— Están todas en el fregadero, espera un momento — dijo Asunción, que fue al salón, regresó con un tenedor del juego de fiesta, lo limpió con un paño y lo colocó delante de María.
— Bueno, mis queridos, que aproveche.
Pero a María no le pasaba ni un bocado. Giraba una y otra vez el bonito tenedor entre los dedos sin entender por qué se sentía así. Una persona completamente ajena la trataba con un respeto que jamás había conocido en su propia familia.
María se obligó a llevarse algo de comida a la boca y masticar. ¡Qué delicia! Tan tierno: pollo al horno envuelto en papel de aluminio y verduras a la parrilla. Solo entonces se dio cuenta de lo hambrienta que estaba.
— Corta el pastel, María — pidió Asunción mientras encendía el hervidor y recogía los platos vacíos. María se inclinó hacia la caja.
El pastel también estaba delicioso, fresco. Las capas crujientes aún no empapadas por la crema resultaban sumamente placenteras.
— Yo lavo los platos — dijo María levantando la mano como en el colegio.
— Anda, descansa tú también; ya los lavo yo. Tengo que terminar de ver un programa que está a punto de empezar — respondió Asunción con un gesto despreocupado.
Enrique salió corriendo alegremente hacia su habitación. María se quedó, guardó los platos en el fregadero y agradeció sinceramente a Asunción con una sonrisa cálida y luminosa.
Más tarde, ya en su habitación, la mirada de María volvió a posarse sobre aquel regalo. Se acercó al estante, tomó la caja, se sentó en la cama y empezó a quitar cuidadosamente el envoltorio. Bajo las capas de papel brillante apareció una pequeña cajita roja —de esas donde normalmente se guarda dinero—. Al abrirla, María se quedó paralizada. Billetes. Y no unos pocos: había muchos. Instintivamente se llevó una mano a la boca para contener las emociones.
— Enrique… — susurró apenas audible.
— ¿Qué pasa? — respondió su marido sin apartar la vista del teléfono.
Pero María no esperó su atención. Salió disparada como un torbellino hacia la cocina donde estaba sentada Asunción. Aún tenía entre las manos aquella cajita roja.
— ¡Gracias! — exclamó María sin ocultar su alegría. Se lanzó hacia Asunción para abrazarla, le dio besos en ambas mejillas y luego volvió a estrecharla contra sí casi dando saltitos de felicidad.

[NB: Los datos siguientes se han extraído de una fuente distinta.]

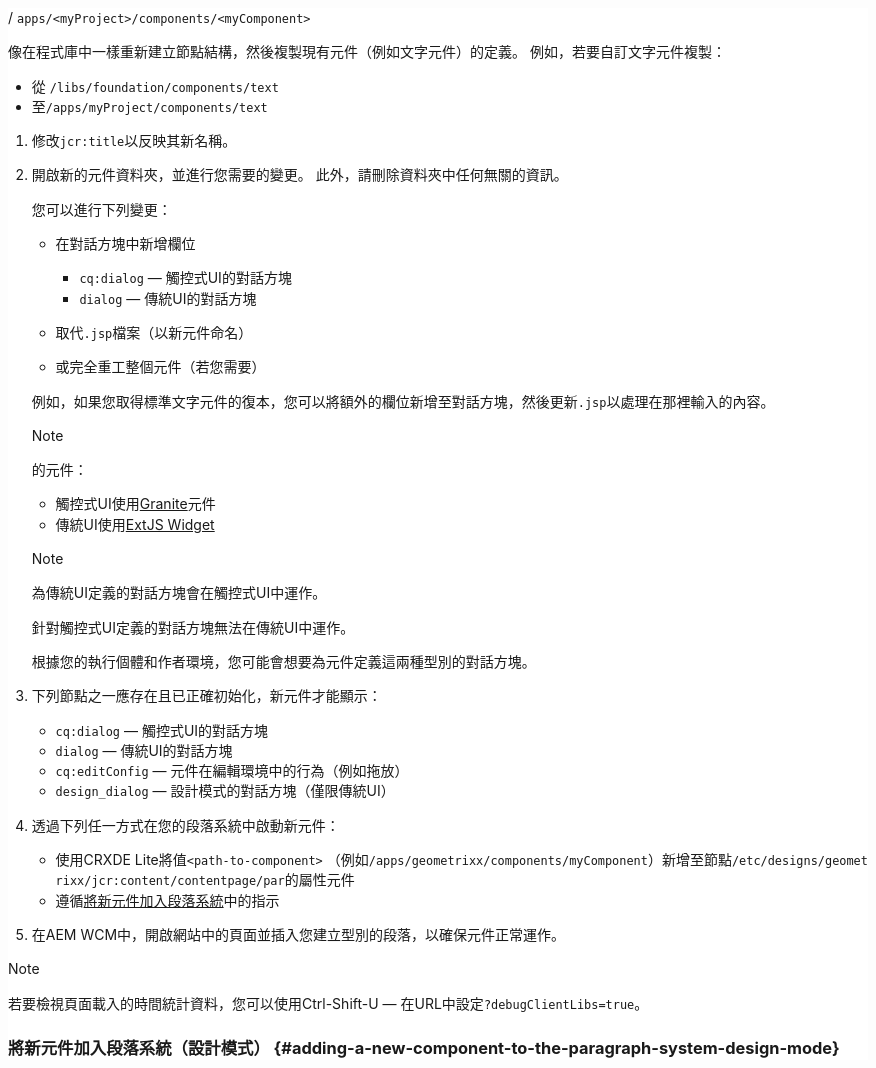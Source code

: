    / `apps/<myProject>/components/<myComponent>`

   像在程式庫中一樣重新建立節點結構，然後複製現有元件（例如文字元件）的定義。 例如，若要自訂文字元件複製：

   * 從 `/libs/foundation/components/text`
   * 至`/apps/myProject/components/text`

1. 修改`jcr:title`以反映其新名稱。
1. 開啟新的元件資料夾，並進行您需要的變更。 此外，請刪除資料夾中任何無關的資訊。

   您可以進行下列變更：

   * 在對話方塊中新增欄位

      * `cq:dialog` — 觸控式UI的對話方塊
      * `dialog` — 傳統UI的對話方塊

   * 取代`.jsp`檔案（以新元件命名）
   * 或完全重工整個元件（若您需要）

   例如，如果您取得標準文字元件的復本，您可以將額外的欄位新增至對話方塊，然後更新`.jsp`以處理在那裡輸入的內容。

   >[!NOTE]
   >
   >的元件：
   >
   >* 觸控式UI使用[Granite](https://developer.adobe.com/experience-manager/reference-materials/6-5/granite-ui/api/jcr_root/libs/granite/ui/index.html)元件
   >* 傳統UI使用[ExtJS Widget](https://developer.adobe.com/experience-manager/reference-materials/6-5/widgets-api/index.html)

   >[!NOTE]
   >
   >為傳統UI定義的對話方塊會在觸控式UI中運作。
   >
   >針對觸控式UI定義的對話方塊無法在傳統UI中運作。
   >
   >根據您的執行個體和作者環境，您可能會想要為元件定義這兩種型別的對話方塊。

1. 下列節點之一應存在且已正確初始化，新元件才能顯示：

   * `cq:dialog` — 觸控式UI的對話方塊
   * `dialog` — 傳統UI的對話方塊
   * `cq:editConfig` — 元件在編輯環境中的行為（例如拖放）
   * `design_dialog` — 設計模式的對話方塊（僅限傳統UI）

1. 透過下列任一方式在您的段落系統中啟動新元件：

   * 使用CRXDE Lite將值`<path-to-component>` （例如`/apps/geometrixx/components/myComponent`）新增至節點`/etc/designs/geometrixx/jcr:content/contentpage/par`的屬性元件
   * 遵循[將新元件加入段落系統](#adding-a-new-component-to-the-paragraph-system-design-mode)中的指示

1. 在AEM WCM中，開啟網站中的頁面並插入您建立型別的段落，以確保元件正常運作。

>[!NOTE]
>
>若要檢視頁面載入的時間統計資料，您可以使用Ctrl-Shift-U — 在URL中設定`?debugClientLibs=true`。

### 將新元件加入段落系統（設計模式） {#adding-a-new-component-to-the-paragraph-system-design-mode}

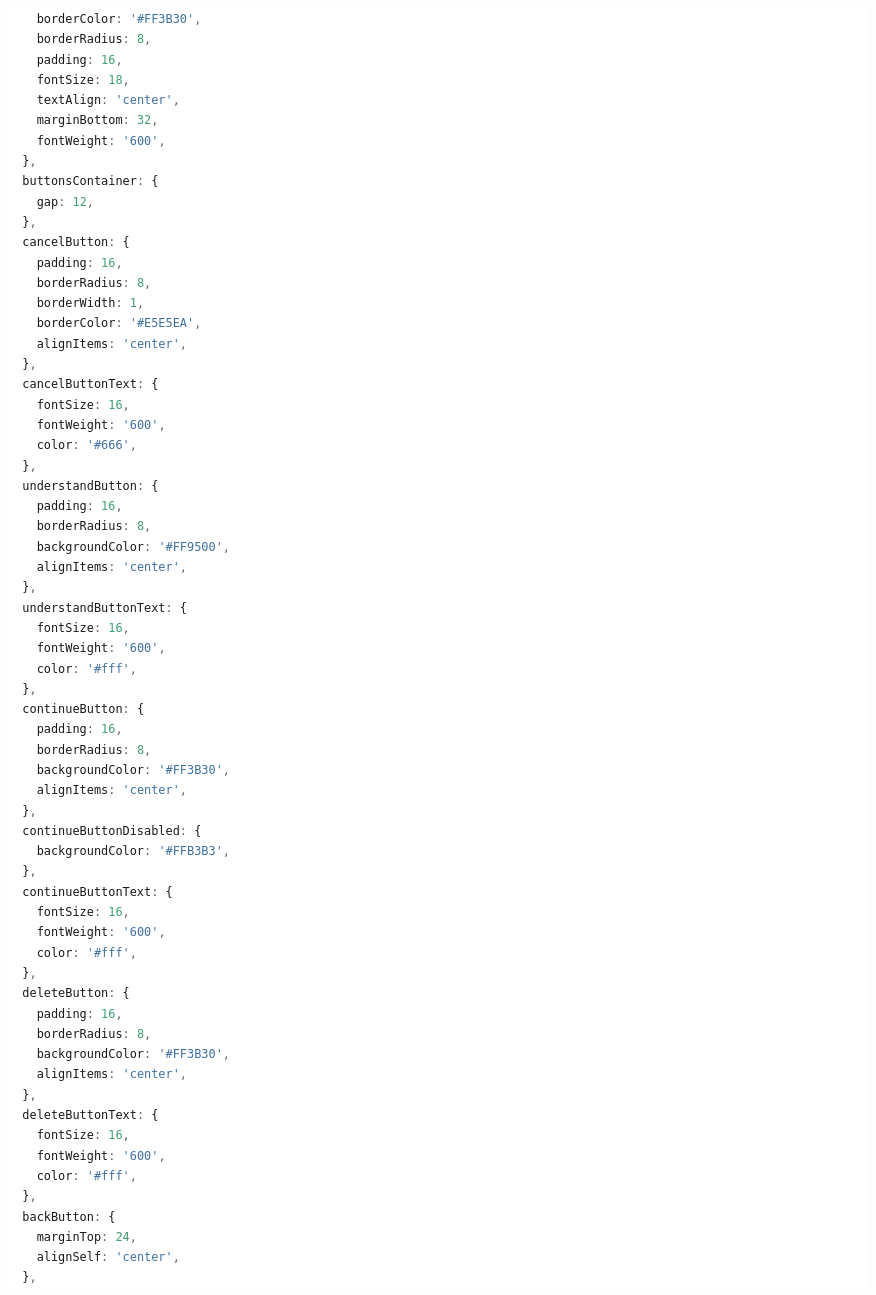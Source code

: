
 ```typescript
    borderColor: '#FF3B30',
    borderRadius: 8,
    padding: 16,
    fontSize: 18,
    textAlign: 'center',
    marginBottom: 32,
    fontWeight: '600',
  },
  buttonsContainer: {
    gap: 12,
  },
  cancelButton: {
    padding: 16,
    borderRadius: 8,
    borderWidth: 1,
    borderColor: '#E5E5EA',
    alignItems: 'center',
  },
  cancelButtonText: {
    fontSize: 16,
    fontWeight: '600',
    color: '#666',
  },
  understandButton: {
    padding: 16,
    borderRadius: 8,
    backgroundColor: '#FF9500',
    alignItems: 'center',
  },
  understandButtonText: {
    fontSize: 16,
    fontWeight: '600',
    color: '#fff',
  },
  continueButton: {
    padding: 16,
    borderRadius: 8,
    backgroundColor: '#FF3B30',
    alignItems: 'center',
  },
  continueButtonDisabled: {
    backgroundColor: '#FFB3B3',
  },
  continueButtonText: {
    fontSize: 16,
    fontWeight: '600',
    color: '#fff',
  },
  deleteButton: {
    padding: 16,
    borderRadius: 8,
    backgroundColor: '#FF3B30',
    alignItems: 'center',
  },
  deleteButtonText: {
    fontSize: 16,
    fontWeight: '600',
    color: '#fff',
  },
  backButton: {
    marginTop: 24,
    alignSelf: 'center',
  },
```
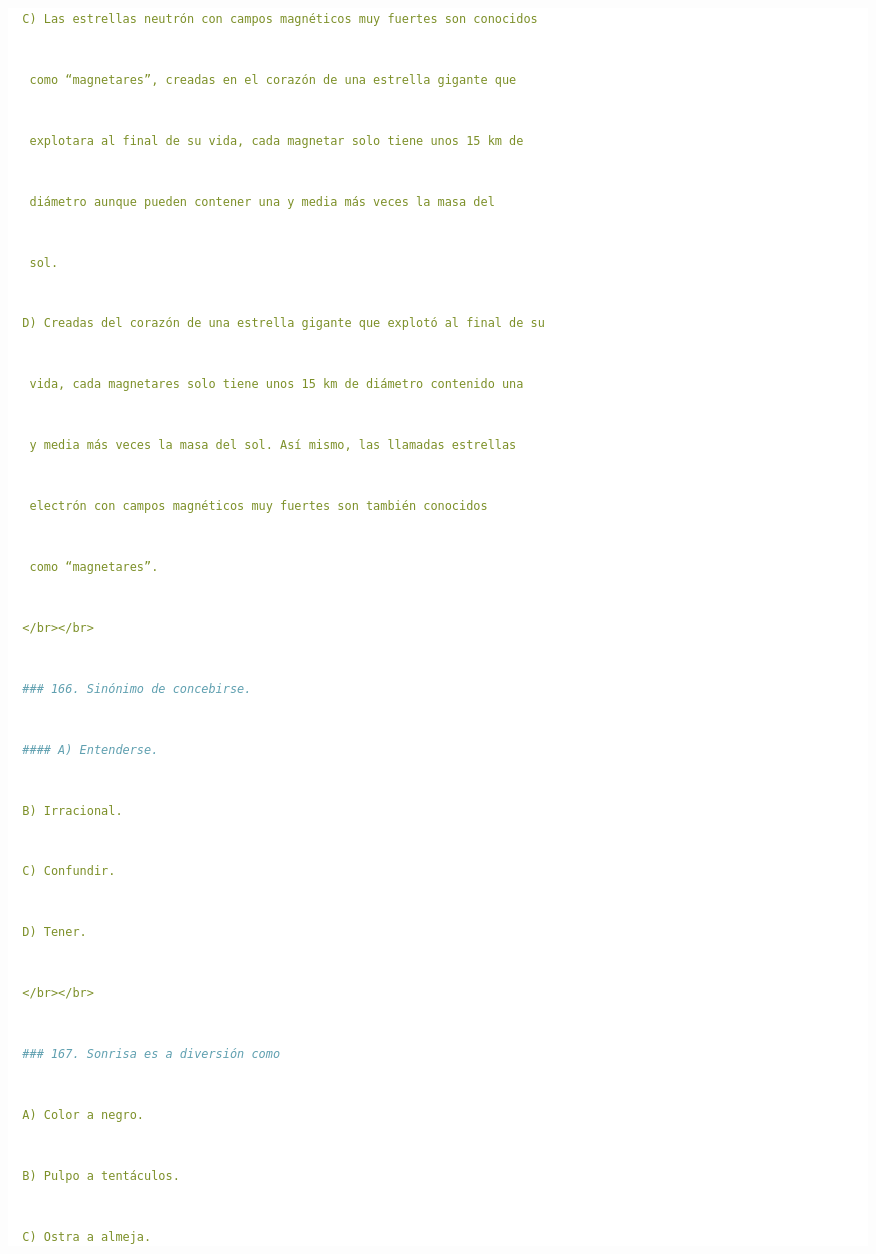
 ```yaml
  C) Las estrellas neutrón con campos magnéticos muy fuertes son conocidos


   como “magnetares”, creadas en el corazón de una estrella gigante que


   explotara al final de su vida, cada magnetar solo tiene unos 15 km de


   diámetro aunque pueden contener una y media más veces la masa del


   sol.


  D) Creadas del corazón de una estrella gigante que explotó al final de su


   vida, cada magnetares solo tiene unos 15 km de diámetro contenido una


   y media más veces la masa del sol. Así mismo, las llamadas estrellas


   electrón con campos magnéticos muy fuertes son también conocidos


   como “magnetares”.


  </br></br>


  ### 166. Sinónimo de concebirse.


  #### A) Entenderse.


  B) Irracional.


  C) Confundir.


  D) Tener.


  </br></br>


  ### 167. Sonrisa es a diversión como


  A) Color a negro.


  B) Pulpo a tentáculos.


  C) Ostra a almeja.


```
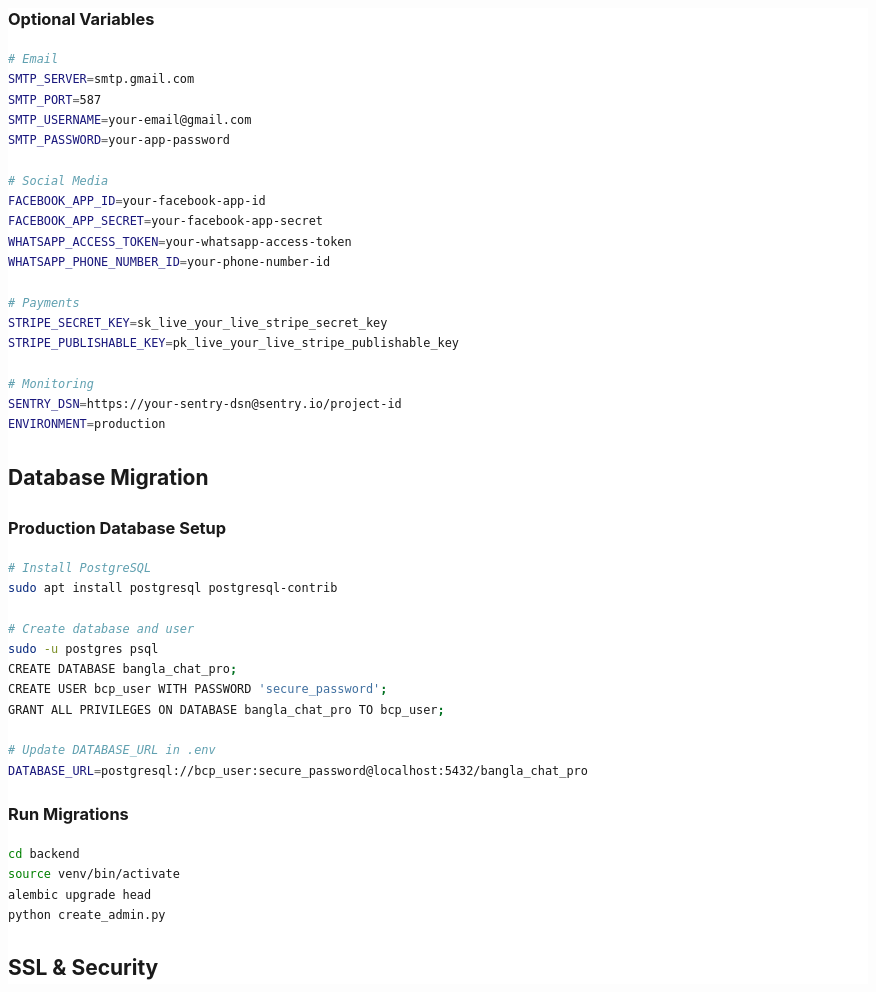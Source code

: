 ### Optional Variables
```bash
# Email
SMTP_SERVER=smtp.gmail.com
SMTP_PORT=587
SMTP_USERNAME=your-email@gmail.com
SMTP_PASSWORD=your-app-password

# Social Media
FACEBOOK_APP_ID=your-facebook-app-id
FACEBOOK_APP_SECRET=your-facebook-app-secret
WHATSAPP_ACCESS_TOKEN=your-whatsapp-access-token
WHATSAPP_PHONE_NUMBER_ID=your-phone-number-id

# Payments
STRIPE_SECRET_KEY=sk_live_your_live_stripe_secret_key
STRIPE_PUBLISHABLE_KEY=pk_live_your_live_stripe_publishable_key

# Monitoring
SENTRY_DSN=https://your-sentry-dsn@sentry.io/project-id
ENVIRONMENT=production
```

## Database Migration

### Production Database Setup
```bash
# Install PostgreSQL
sudo apt install postgresql postgresql-contrib

# Create database and user
sudo -u postgres psql
CREATE DATABASE bangla_chat_pro;
CREATE USER bcp_user WITH PASSWORD 'secure_password';
GRANT ALL PRIVILEGES ON DATABASE bangla_chat_pro TO bcp_user;

# Update DATABASE_URL in .env
DATABASE_URL=postgresql://bcp_user:secure_password@localhost:5432/bangla_chat_pro
```

### Run Migrations
```bash
cd backend
source venv/bin/activate
alembic upgrade head
python create_admin.py
```

## SSL & Security
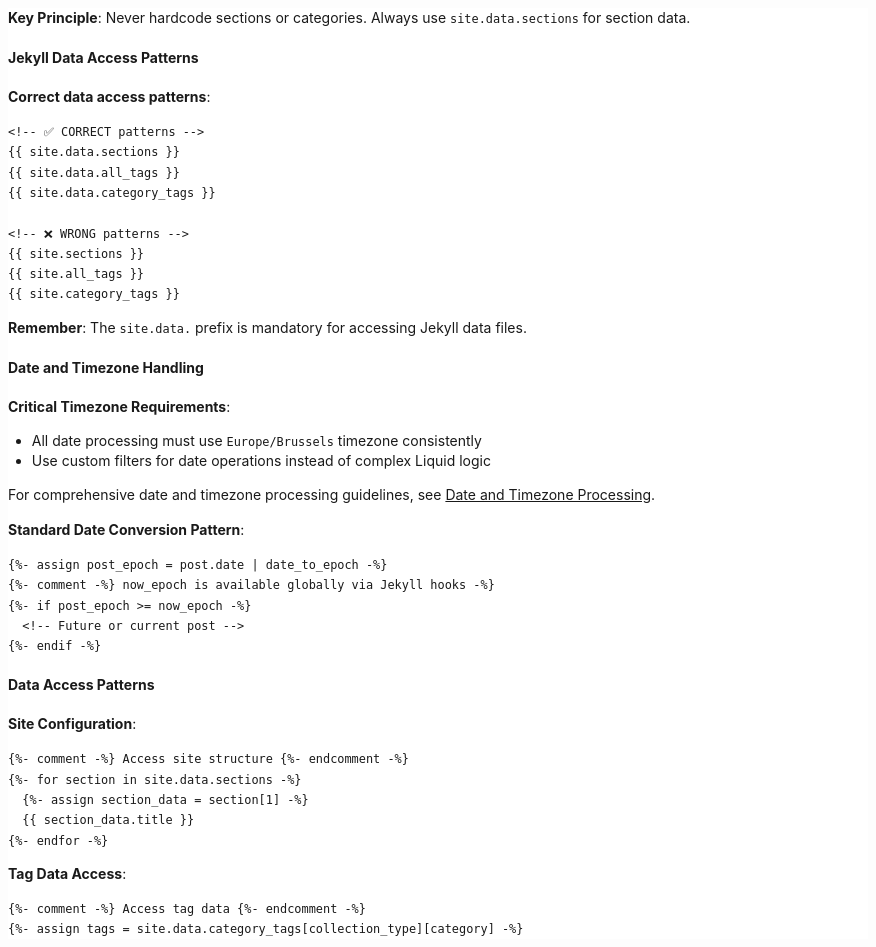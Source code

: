**Key Principle**: Never hardcode sections or categories. Always use `site.data.sections` for section data.

#### Jekyll Data Access Patterns

**Correct data access patterns**:

```liquid
<!-- ✅ CORRECT patterns -->
{{ site.data.sections }}
{{ site.data.all_tags }}
{{ site.data.category_tags }}

<!-- ❌ WRONG patterns -->
{{ site.sections }}
{{ site.all_tags }}
{{ site.category_tags }}
```

**Remember**: The `site.data.` prefix is mandatory for accessing Jekyll data files.

#### Date and Timezone Handling

**Critical Timezone Requirements**:

- All date processing must use `Europe/Brussels` timezone consistently
- Use custom filters for date operations instead of complex Liquid logic

For comprehensive date and timezone processing guidelines, see [Date and Timezone Processing](datetime-processing.md).

**Standard Date Conversion Pattern**:

```liquid
{%- assign post_epoch = post.date | date_to_epoch -%}
{%- comment -%} now_epoch is available globally via Jekyll hooks -%}
{%- if post_epoch >= now_epoch -%}
  <!-- Future or current post -->
{%- endif -%}
```

#### Data Access Patterns

**Site Configuration**:

```liquid
{%- comment -%} Access site structure {%- endcomment -%}
{%- for section in site.data.sections -%}
  {%- assign section_data = section[1] -%}
  {{ section_data.title }}
{%- endfor -%}
```

**Tag Data Access**:

```liquid
{%- comment -%} Access tag data {%- endcomment -%}
{%- assign tags = site.data.category_tags[collection_type][category] -%}
```
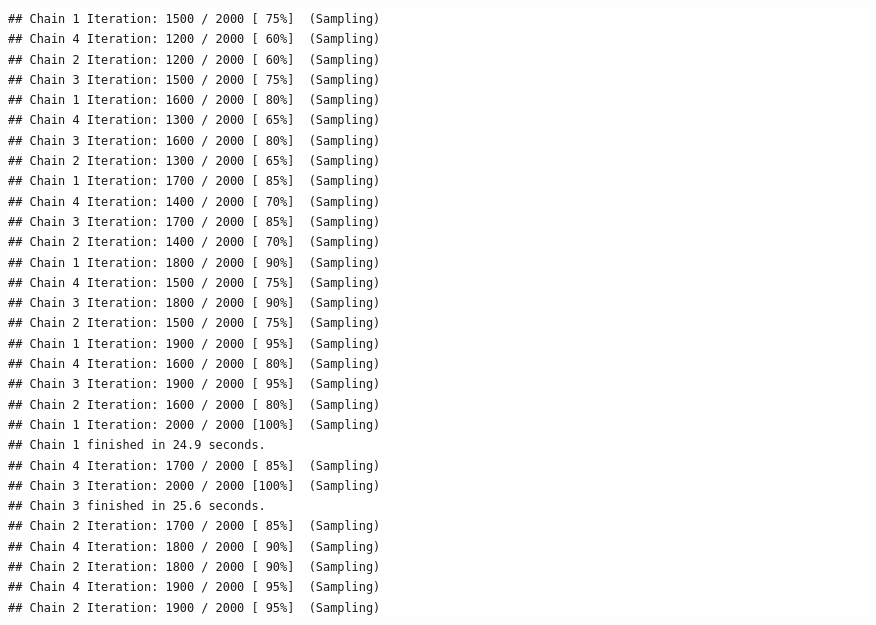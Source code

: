     ## Chain 1 Iteration: 1500 / 2000 [ 75%]  (Sampling) 
    ## Chain 4 Iteration: 1200 / 2000 [ 60%]  (Sampling) 
    ## Chain 2 Iteration: 1200 / 2000 [ 60%]  (Sampling) 
    ## Chain 3 Iteration: 1500 / 2000 [ 75%]  (Sampling) 
    ## Chain 1 Iteration: 1600 / 2000 [ 80%]  (Sampling) 
    ## Chain 4 Iteration: 1300 / 2000 [ 65%]  (Sampling) 
    ## Chain 3 Iteration: 1600 / 2000 [ 80%]  (Sampling) 
    ## Chain 2 Iteration: 1300 / 2000 [ 65%]  (Sampling) 
    ## Chain 1 Iteration: 1700 / 2000 [ 85%]  (Sampling) 
    ## Chain 4 Iteration: 1400 / 2000 [ 70%]  (Sampling) 
    ## Chain 3 Iteration: 1700 / 2000 [ 85%]  (Sampling) 
    ## Chain 2 Iteration: 1400 / 2000 [ 70%]  (Sampling) 
    ## Chain 1 Iteration: 1800 / 2000 [ 90%]  (Sampling) 
    ## Chain 4 Iteration: 1500 / 2000 [ 75%]  (Sampling) 
    ## Chain 3 Iteration: 1800 / 2000 [ 90%]  (Sampling) 
    ## Chain 2 Iteration: 1500 / 2000 [ 75%]  (Sampling) 
    ## Chain 1 Iteration: 1900 / 2000 [ 95%]  (Sampling) 
    ## Chain 4 Iteration: 1600 / 2000 [ 80%]  (Sampling) 
    ## Chain 3 Iteration: 1900 / 2000 [ 95%]  (Sampling) 
    ## Chain 2 Iteration: 1600 / 2000 [ 80%]  (Sampling) 
    ## Chain 1 Iteration: 2000 / 2000 [100%]  (Sampling) 
    ## Chain 1 finished in 24.9 seconds.
    ## Chain 4 Iteration: 1700 / 2000 [ 85%]  (Sampling) 
    ## Chain 3 Iteration: 2000 / 2000 [100%]  (Sampling) 
    ## Chain 3 finished in 25.6 seconds.
    ## Chain 2 Iteration: 1700 / 2000 [ 85%]  (Sampling) 
    ## Chain 4 Iteration: 1800 / 2000 [ 90%]  (Sampling) 
    ## Chain 2 Iteration: 1800 / 2000 [ 90%]  (Sampling) 
    ## Chain 4 Iteration: 1900 / 2000 [ 95%]  (Sampling) 
    ## Chain 2 Iteration: 1900 / 2000 [ 95%]  (Sampling)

— Espero que esto os sirva para dar vuestra primera entrada — dijo Asunción con una sonrisa amable y algo avergonzada — No soy precisamente una gran regaladora pero…
— ¡Sí que sirve! ¡Claro que sí! ¡Gracias! ¡Gracias, mi querida! ¡Mi adorada! ¡Cuánto le quiero! — repetía María sin poder parar de abrazarla una y otra vez; agradeciéndole no tanto por el dinero como por ese gesto lleno de cariño sincero.
En ese momento, María valoraba no solo el regalo sino también esa disposición generosa de aquella mujer; su corazón maternal dispuesto a darlo todo por la felicidad del hijo y su esposa. Sentía amor desinteresado, cuidado genuino y una calidez auténtica e incondicional.